The data:
==============================

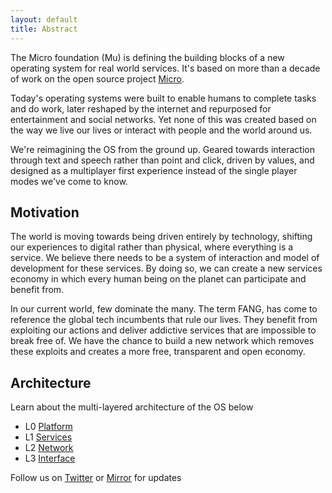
 ```yaml
---
layout: default
title: Abstract
---
```


<div id="blurb">
<p>The Micro foundation (Mu) is defining the building blocks of a new operating system for real world services. 
It's based on more than a decade of work on the open source project <a href="https://micro.dev">Micro</a>.
</p>

<p>Today's operating systems were built to enable humans to complete tasks and 
do work, later reshaped by the internet and repurposed for entertainment and social networks. 
Yet none of this was created based on the way we live our lives or interact with people and the world around us.
</p>

<p>We're reimagining the OS from the ground up. Geared towards interaction through text and speech rather 
than point and click, driven by values, and designed as a multiplayer first experience instead of the single 
player modes we've come to know.
</p>
</div>

## Motivation

<div id="blurb">
<p>
The world is moving towards being driven entirely by technology, shifting our experiences to digital rather than 
physical, where everything is a service. We believe there needs to be a system of interaction and model of development for 
these services. By doing so, we can create a new services economy in which every human being on the planet 
can participate and benefit from.
</p>
<p>
In our current world, few dominate the many. The term FANG, has come to reference the global tech incumbents that rule our lives.
They benefit from exploiting our actions and deliver addictive services that are impossible to break free of. We have the chance to 
build a new network which removes these exploits and creates a more free, transparent and open economy.
</p>
</div>

## Architecture

Learn about the multi-layered architecture of the OS below

<ul id="projects">
<li>L0 <a href="/platform">Platform</a></li>
<li>L1 <a href="/services">Services</a></li>
<li>L2 <a href="/network">Network</a></li>
<li>L3 <a href="/interface">Interface</a></li>
</ul>

<footer>
Follow us on <a href="https://twitter.com/mudotxyz">Twitter</a>
  or <a href="https://mirror.xyz/0x95A522981D68213E6F2190e187d42f9e53EE0873">Mirror</a> for updates
</footer>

==============================

Problem description:
Lines before the one containing "## Motivation" stay out; reproduce that line and all the lines after it, through the end of the listing, exactly.

Expected output:
## Motivation

<div id="blurb">
<p>
The world is moving towards being driven entirely by technology, shifting our experiences to digital rather than 
physical, where everything is a service. We believe there needs to be a system of interaction and model of development for 
these services. By doing so, we can create a new services economy in which every human being on the planet 
can participate and benefit from.
</p>
<p>
In our current world, few dominate the many. The term FANG, has come to reference the global tech incumbents that rule our lives.
They benefit from exploiting our actions and deliver addictive services that are impossible to break free of. We have the chance to 
build a new network which removes these exploits and creates a more free, transparent and open economy.
</p>
</div>

## Architecture

Learn about the multi-layered architecture of the OS below

<ul id="projects">
<li>L0 <a href="/platform">Platform</a></li>
<li>L1 <a href="/services">Services</a></li>
<li>L2 <a href="/network">Network</a></li>
<li>L3 <a href="/interface">Interface</a></li>
</ul>

<footer>
Follow us on <a href="https://twitter.com/mudotxyz">Twitter</a>
  or <a href="https://mirror.xyz/0x95A522981D68213E6F2190e187d42f9e53EE0873">Mirror</a> for updates
</footer>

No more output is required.